I write memoir because I’m concerned with uncovering microcosmic and macrocosmic hard truths. Training a close lens on one’s life allows for the discovery of broader phenomena at work that, upon being unveiled and interrogated, can hopefully be corrected. I think that the personal is societal, cultural, racial, geographical, psychological, sociological, environmental, lingual, pedagogical, historical, and art. Memoir thus functions as an access point and an archive. I’m also a poet and my CNF contains poetic elements.
Did you have a piece already written when you learned about Epoch’s theme, or did you write a new piece? If so, how did you approach the theme of Roots in the creation of your work?
I had a piece already written and thought that “We Reach” would be fitting for Epoch’s theme since my narrative centres around a Trinidadian teenager seeking to immigrate to NYC to join a mother who left six years before the present moment of the piece. The narrator believes she has a home again with her mother in whom she will find rest and be rooted.

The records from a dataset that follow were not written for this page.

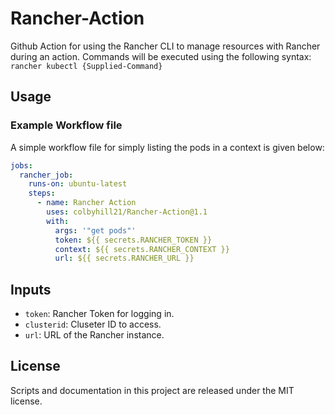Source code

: # Rancher-Action
Github Action for using the Rancher CLI to manage resources with Rancher during an action.
Commands will be executed using the following syntax: `rancher kubectl {Supplied-Command}`

## Usage

### Example Workflow file

A simple workflow file for simply listing the pods in a context is given below:

```yaml
jobs:
  rancher_job:
    runs-on: ubuntu-latest
    steps:
      - name: Rancher Action
        uses: colbyhill21/Rancher-Action@1.1
        with:
          args: '"get pods"'
          token: ${{ secrets.RANCHER_TOKEN }}
          context: ${{ secrets.RANCHER_CONTEXT }}
          url: ${{ secrets.RANCHER_URL }}
```

## Inputs

- `token`: Rancher Token for logging in.
- `clusterid`: Cluseter ID to access.
- `url`: URL of the Rancher instance.

## License
Scripts and documentation in this project are released under the MIT license.
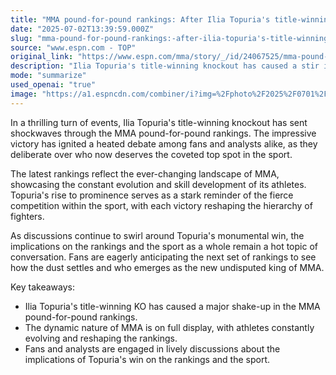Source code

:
 ```yaml
---
title: "MMA pound-for-pound rankings: After Ilia Topuria's title-winning KO, who's No. 1 now?"
date: "2025-07-02T13:39:59.000Z"
slug: "mma-pound-for-pound-rankings:-after-ilia-topuria's-title-winning-ko-who's-no.-1-now"
source: "www.espn.com - TOP"
original_link: "https://www.espn.com/mma/story/_/id/24067525/mma-pound-pound-rankings"
description: "Ilia Topuria's title-winning knockout has caused a stir in the MMA world, sparking debates over who now deserves the top spot in the sport's rankings. His victory highlights the competitive nature of MMA and the constant evolution of its athletes. Fans are eagerly awaiting the next rankings to see how Topuria's win will impact the sport's hierarchy."
mode: "summarize"
used_openai: "true"
image: "https://a1.espncdn.com/combiner/i?img=%2Fphoto%2F2025%2F0701%2Fr1513518_2_1296x729_16%2D9.jpg"
---
```


In a thrilling turn of events, Ilia Topuria's title-winning knockout has sent shockwaves through the MMA pound-for-pound rankings. The impressive victory has ignited a heated debate among fans and analysts alike, as they deliberate over who now deserves the coveted top spot in the sport.

The latest rankings reflect the ever-changing landscape of MMA, showcasing the constant evolution and skill development of its athletes. Topuria's rise to prominence serves as a stark reminder of the fierce competition within the sport, with each victory reshaping the hierarchy of fighters.

As discussions continue to swirl around Topuria's monumental win, the implications on the rankings and the sport as a whole remain a hot topic of conversation. Fans are eagerly anticipating the next set of rankings to see how the dust settles and who emerges as the new undisputed king of MMA.

Key takeaways:
- Ilia Topuria's title-winning KO has caused a major shake-up in the MMA pound-for-pound rankings.
- The dynamic nature of MMA is on full display, with athletes constantly evolving and reshaping the rankings.
- Fans and analysts are engaged in lively discussions about the implications of Topuria's win on the rankings and the sport.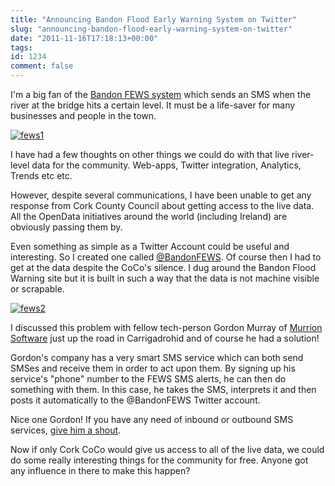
 ```yaml
---
title: "Announcing Bandon Flood Early Warning System on Twitter"
slug: "announcing-bandon-flood-early-warning-system-on-twitter"
date: "2011-11-16T17:18:13+00:00"
tags:
id: 1234
comment: false
---
```


I'm a big fan of the [Bandon FEWS system](http://www.bandonfloodwarning.ie/) which sends an SMS when the river at the bridge hits a certain level. It must be a life-saver for many businesses and people in the town.

[![](https://s3-eu-west-1.amazonaws.com/conoroneill.com/wp-content/uploads/2011/11/fews1.png "fews1")](https://s3-eu-west-1.amazonaws.com/conoroneill.com/wp-content/uploads/2011/11/fews1.png)

I have had a few thoughts on other things we could do with that live river-level data for the community. Web-apps, Twitter integration, Analytics, Trends etc etc.

However, despite several communications, I have been unable to get any response from Cork County Council about getting access to the live data. All the OpenData initiatives around the world (including Ireland) are obviously passing them by.

Even something as simple as a Twitter Account could be useful and interesting. So I created one called [@BandonFEWS](https://twitter.com/#!/bandonfews). Of course then I had to get at the data despite the CoCo's silence. I dug around the Bandon Flood Warning site but it is built in such a way that the data is not machine visible or scrapable.

[![](https://s3-eu-west-1.amazonaws.com/conoroneill.com/wp-content/uploads/2011/11/fews2.png "fews2")](https://s3-eu-west-1.amazonaws.com/conoroneill.com/wp-content/uploads/2011/11/fews2.png)

I discussed this problem with fellow tech-person Gordon Murray of [Murrion Software](http://www.murrion.ie/) just up the road in Carrigadrohid and of course he had a solution!

Gordon's company has a very smart SMS service which can both send SMSes and receive them in order to act upon them. By signing up his service's "phone" number to the FEWS SMS alerts, he can then do something with them. In this case, he takes the SMS, interprets it and then posts it automatically to the @BandonFEWS Twitter account.

Nice one Gordon! If you have any need of inbound or outbound SMS services, [give him a shout](http://twitter.com/murrion).

Now if only Cork CoCo would give us access to all of the live data, we could do some really interesting things for the community for free. Anyone got any influence in there to make this happen?
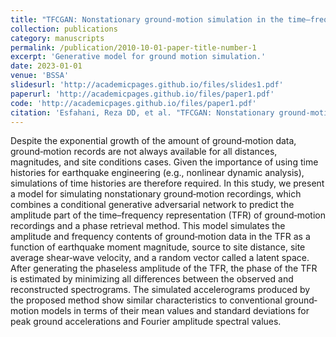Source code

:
 ```yaml
---
title: "TFCGAN: Nonstationary ground‐motion simulation in the time–frequency domain using conditional Generative Adversarial Network (CGAN) and phase retrieval methods"
collection: publications
category: manuscripts
permalink: /publication/2010-10-01-paper-title-number-1
excerpt: 'Generative model for ground motion simulation.'
date: 2023-01-01
venue: 'BSSA'
slidesurl: 'http://academicpages.github.io/files/slides1.pdf'
paperurl: 'http://academicpages.github.io/files/paper1.pdf'
code: 'http://academicpages.github.io/files/paper1.pdf'
citation: 'Esfahani, Reza DD, et al. "TFCGAN: Nonstationary ground‐motion simulation in the time–frequency domain using conditional Generative Adversarial Network (CGAN) and phase retrieval methods." Bulletin of the Seismological Society of America 113.1 (2023): 453-467.'
---
```


Despite the exponential growth of the amount of ground‐motion data, ground‐motion records are not always available for all distances, magnitudes, and site conditions cases. Given the importance of using time histories for earthquake engineering (e.g., nonlinear dynamic analysis), simulations of time histories are therefore required. In this study, we present a model for simulating nonstationary ground‐motion recordings, which combines a conditional generative adversarial network to predict the amplitude part of the time–frequency representation (TFR) of ground‐motion recordings and a phase retrieval method. This model simulates the amplitude and frequency contents of ground‐motion data in the TFR as a function of earthquake moment magnitude, source to site distance, site average shear‐wave velocity, and a random vector called a latent space. After generating the phaseless amplitude of the TFR, the phase of the TFR is estimated by minimizing all differences between the observed and reconstructed spectrograms. The simulated accelerograms produced by the proposed method show similar characteristics to conventional ground‐motion models in terms of their mean values and standard deviations for peak ground accelerations and Fourier amplitude spectral values.

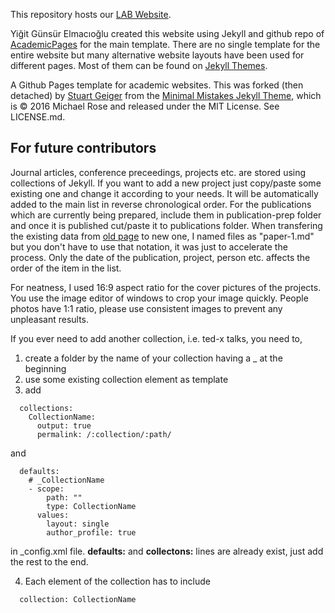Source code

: This repository hosts our [LAB Website](https://BogaziciSpaceTechLab.github.io/).

Yiğit Günsür Elmacıoğlu created this website using Jekyll and github repo of [AcademicPages](https://github.com/academicpages/academicpages.github.io) for the main template. There are no single template for the entire website but many alternative website layouts have been used for different pages. Most of them can be found on [Jekyll Themes](http://jekyllthemes.org).

A Github Pages template for academic websites. This was forked (then detached) by [Stuart Geiger](https://github.com/staeiou) from the [Minimal Mistakes Jekyll Theme](https://mmistakes.github.io/minimal-mistakes/), which is © 2016 Michael Rose and released under the MIT License. See LICENSE.md.

## For future contributors
Journal articles, conference preceedings, projects etc. are stored using collections of Jekyll. If you want to add a new project just copy/paste some existing one and change it according to your needs. It will be automatically added to the main list in reverse chronological order. For the publications which are currently being prepared, include them in publication-prep folder and once it is published cut/paste it to publications folder. When transfering the existing data from [old page](http://bustlab.boun.edu.tr/)  to new one, I named files as "paper-1.md" but you don't have to use that notation, it was just to accelerate the process. Only the date of the publication, project, person etc. affects the order of the item in the list.

For neatness, I used 16:9 aspect ratio for the cover pictures of the projects. You use the image editor of windows to crop your image quickly. People photos have 1:1 ratio, please use consistent images to prevent any unpleasant results.

If you ever need to add another collection, i.e. ted-x talks, you need to,
1. create a folder by the name of your collection having a _ at the beginning
2. use some existing collection element as template
3. add
```
  collections:
    CollectionName:
      output: true
      permalink: /:collection/:path/
```  
  and
```
  defaults: 
    # _CollectionName
    - scope:
        path: ""
        type: CollectionName
      values:
        layout: single
        author_profile: true
```
  in _config.xml file. **defaults:** and **collectons:** lines are already exist, just add the rest to the end.

4. Each element of the collection has to include 
```  
  collection: CollectionName
```  
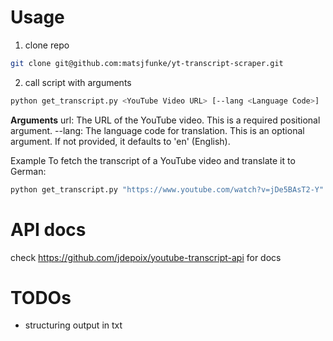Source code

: # Usage

1. clone repo

```sh
git clone git@github.com:matsjfunke/yt-transcript-scraper.git
```

2. call script with arguments

```sh
python get_transcript.py <YouTube Video URL> [--lang <Language Code>]
```

**Arguments**
url: The URL of the YouTube video. This is a required positional argument.
--lang: The language code for translation. This is an optional argument. If not provided, it defaults to 'en' (English).

Example
To fetch the transcript of a YouTube video and translate it to German:

```sh
python get_transcript.py "https://www.youtube.com/watch?v=jDe5BAsT2-Y" --lang de
```

# API docs

check https://github.com/jdepoix/youtube-transcript-api for docs

# TODOs

- structuring output in txt
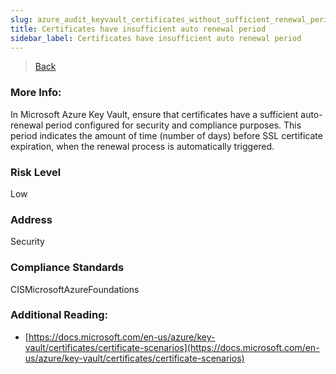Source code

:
 ```yaml
---
slug: azure_audit_keyvault_certificates_without_sufficient_renewal_period
title: Certificates have insufficient auto renewal period
sidebar_label: Certificates have insufficient auto renewal period
---
```

> [Back](../../azurekeyvaultaudit)

### More Info:
In Microsoft Azure Key Vault, ensure that certificates have a sufficient auto-renewal period configured for security and compliance purposes. This period indicates the amount of time (number of days) before SSL certificate expiration, when the renewal process is automatically triggered.

### Risk Level
Low

### Address
Security

### Compliance Standards
CISMicrosoftAzureFoundations

### Additional Reading:
- [https://docs.microsoft.com/en-us/azure/key-vault/certificates/certificate-scenarios](https://docs.microsoft.com/en-us/azure/key-vault/certificates/certificate-scenarios) 
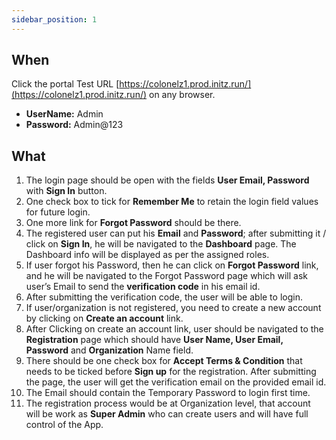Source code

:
 ```yaml
---
sidebar_position: 1
---
```


## When
Click the portal Test URL  [https://colonelz1.prod.initz.run/](https://colonelz1.prod.initz.run/) on any browser. 

- **UserName:** Admin 
- **Password:** Admin@123 

## What
1. The login page should be open with the fields **User Email, Password** with **Sign In** button.
2. One check box to tick for **Remember Me** to retain the login field values for future login.
3. One more link for **Forgot Password** should be there.
4. The registered user can put his **Email** and **Password**; after submitting it / click on **Sign In**, he will be navigated to the **Dashboard** page. The Dashboard info will be displayed as per the assigned roles. 
5. If user forgot his Password, then he can click on **Forgot Password** link, and he will be navigated to the Forgot Password page which will ask user’s Email to send the **verification code** in his email id. 
6. After submitting the verification code, the user will be able to login.
7. If user/organization is not registered, you need to create a new account by clicking on **Create an account** link.
8. After Clicking on create an account link, user should be navigated to the **Registration** page which should have **User Name, User Email, Password** and **Organization** Name field.
9. There should be one check box for **Accept Terms & Condition** that needs to be ticked before **Sign up** for the registration. After submitting the page, the user will get the verification email on the provided email id.
10. The Email should contain the Temporary Password to login first time.
11. The registration process would be at Organization level, that account will be work as **Super Admin** who can create users and will have full control of the App.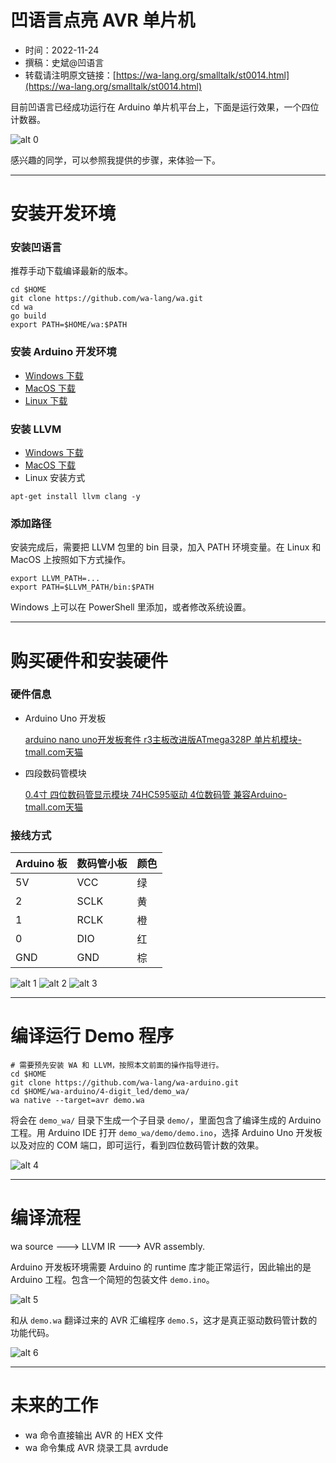 # 凹语言点亮 AVR 单片机

- 时间：2022-11-24
- 撰稿：史斌@凹语言
- 转载请注明原文链接：[https://wa-lang.org/smalltalk/st0014.html](https://wa-lang.org/smalltalk/st0014.html)

目前凹语言已经成功运行在 Arduino 单片机平台上，下面是运行效果，一个四位计数器。

![alt 0](/st0014-a.jpg)

感兴趣的同学，可以参照我提供的步骤，来体验一下。

---

# 安装开发环境

### 安装凹语言

推荐手动下载编译最新的版本。

```
cd $HOME
git clone https://github.com/wa-lang/wa.git
cd wa
go build
export PATH=$HOME/wa:$PATH
```

### 安装 Arduino 开发环境

* [Windows 下载](https://downloads.arduino.cc/arduino-1.8.19-windows.exe)
* [MacOS 下载](https://downloads.arduino.cc/arduino-1.8.19-macosx.zip)
* [Linux 下载](https://downloads.arduino.cc/arduino-1.8.19-linux64.tar.xz)

### 安装 LLVM

* [Windows 下载](https://github.com/llvm/llvm-project/releases/download/llvmorg-14.0.6/LLVM-14.0.6-win64.exe)
* [MacOS 下载](https://github.com/llvm/llvm-project/releases/download/llvmorg-14.0.6/clang+llvm-14.0.6-x86_64-apple-darwin.tar.xz)
* Linux 安装方式

```
apt-get install llvm clang -y
```

### 添加路径

安装完成后，需要把 LLVM 包里的 bin 目录，加入 PATH 环境变量。在 Linux 和 MacOS 上按照如下方式操作。

```
export LLVM_PATH=...
export PATH=$LLVM_PATH/bin:$PATH
```

Windows 上可以在 PowerShell 里添加，或者修改系统设置。

---

# 购买硬件和安装硬件


### 硬件信息

- Arduino Uno 开发板
  
  [arduino nano uno开发板套件 r3主板改进版ATmega328P 单片机模块-tmall.com天猫](https://detail.tmall.com/item.htm?spm=a230r.1.14.27.820a6558z3MTpC&id=680267988615&ns=1&abbucket=13&skuId=5049455218939)

- 四段数码管模块
  
  [0.4寸 四位数码管显示模块 74HC595驱动 4位数码管 兼容Arduino-tmall.com天猫](https://detail.tmall.com/item.htm?_u=j2lbgljge8f5&id=621236815267)

### 接线方式

| Arduino 板 | 数码管小板 | 颜色  |
| ---------- | ---------- | ----- |
| 5V         | VCC        | 绿    |
| 2          | SCLK       | 黄    |
| 1          | RCLK       | 橙    |
| 0          | DIO        | 红    |
| GND        | GND        | 棕    |

![alt 1](/st0014-a.jpg)
![alt 2](/st0014-b.jpg)
![alt 3](/st0014-c.jpg)

---

# 编译运行 Demo 程序

```
# 需要预先安装 WA 和 LLVM，按照本文前面的操作指导进行。
cd $HOME
git clone https://github.com/wa-lang/wa-arduino.git
cd $HOME/wa-arduino/4-digit_led/demo_wa/
wa native --target=avr demo.wa
```

将会在 `demo_wa/` 目录下生成一个子目录 `demo/`，里面包含了编译生成的 Arduino 工程。用 Arduino IDE 打开 `demo_wa/demo/demo.ino`，选择 Arduino Uno 开发板以及对应的 COM 端口，即可运行，看到四位数码管计数的效果。

![alt 4](/st0014-e.png)

---

# 编译流程

wa source ---> LLVM IR ---> AVR assembly.

Arduino 开发板环境需要 Arduino 的 runtime 库才能正常运行，因此输出的是 Arduino 工程。包含一个简短的包装文件 `demo.ino`。

![alt 5](/st0014-f.png)

和从 `demo.wa` 翻译过来的 AVR 汇编程序 `demo.S`，这才是真正驱动数码管计数的功能代码。

![alt 6](/st0014-g.png)

---

# 未来的工作

* wa 命令直接输出 AVR 的 HEX 文件
* wa 命令集成 AVR 烧录工具 avrdude
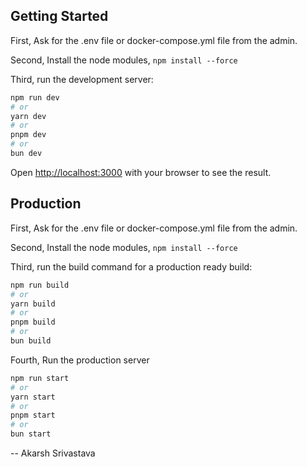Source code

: ## Getting Started

First, Ask for the .env file or docker-compose.yml file from the admin.

Second, Install the node modules, 
```npm install --force```

Third, run the development server:

```bash
npm run dev
# or
yarn dev
# or
pnpm dev
# or
bun dev
```

Open [http://localhost:3000](http://localhost:3000) with your browser to see the result.

## Production

First, Ask for the .env file or docker-compose.yml file from the admin.

Second, Install the node modules, 
```npm install --force```

Third, run the build command for a production ready build:

```bash
npm run build
# or
yarn build
# or
pnpm build
# or
bun build
```

Fourth, Run the production server

```bash
npm run start
# or
yarn start
# or
pnpm start
# or
bun start
```



-- Akarsh Srivastava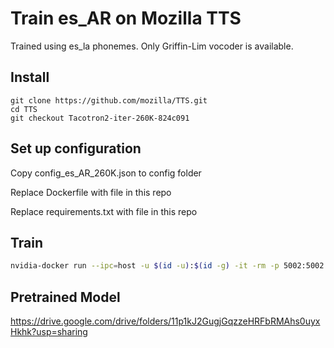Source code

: # Train es_AR on Mozilla TTS

Trained using es_la phonemes. Only Griffin-Lim vocoder is available.

## Install
```
git clone https://github.com/mozilla/TTS.git
cd TTS
git checkout Tacotron2-iter-260K-824c091
```

## Set up configuration

Copy config_es_AR_260K.json to config folder
 
Replace Dockerfile with file in this repo

Replace requirements.txt with file in this repo

## Train
```bash
nvidia-docker run --ipc=host -u $(id -u):$(id -g) -it -rm -p 5002:5002 -v scripts:/scripts -v $(pwd)/scripts:/srv/app/scripts -v $(pwd)/data:/srv/app/data mozilla-tts python train.py --config_path scripts/config_es_AR_260k.json
```

## Pretrained Model
https://drive.google.com/drive/folders/11p1kJ2GugjGqzzeHRFbRMAhs0uyxHkhk?usp=sharing
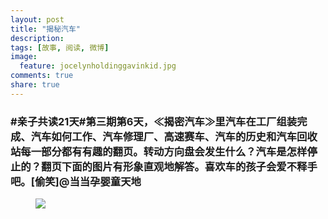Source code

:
 ```yaml
---
layout: post
title: "揭秘汽车"
description: 
tags: [故事, 阅读, 微博]
image:
  feature: jocelynholdinggavinkid.jpg
comments: true
share: true
---
```


### #亲子共读21天#第三期第6天，≪揭密汽车≫里汽车在工厂组装完成、汽车如何工作、汽车修理厂、高速赛车、汽车的历史和汽车回收站每一部分都有有趣的翻页。转动方向盘会发生什么？汽车是怎样停止的？翻页下面的图片有形象直观地解答。喜欢车的孩子会爱不释手吧。[偷笑]@当当孕婴童天地 ###

<figure>
  <a href="{{ site.url }}/images/2014-05-04-car.jpg">
  <img src="{{ site.url }}/images/2014-05-04-car.jpg">
  </a>
</figure>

Of course, her seeking to be rooted means that she is contending with rootlessness, and in the memoir essay we consider what happens when one’s roots are bound not to a place, but a person.
What is the biggest challenge when writing CNF?
I often describe writing memoir as being sucked into another world via the pen, which serves as a portal. One becomes immersed in surging memories as if having been plunged into a deep ocean. My greatest challenge is firmly grounding myself again in the present once I emerge from submersion in the difficult scenes I’m ushering onto the page.
What’s your favourite piece of art in your home?
I’m cheating. My favourite two pieces are a giant, golden mandala wall tapestry and my thriving pothos plants hanging from the ceiling.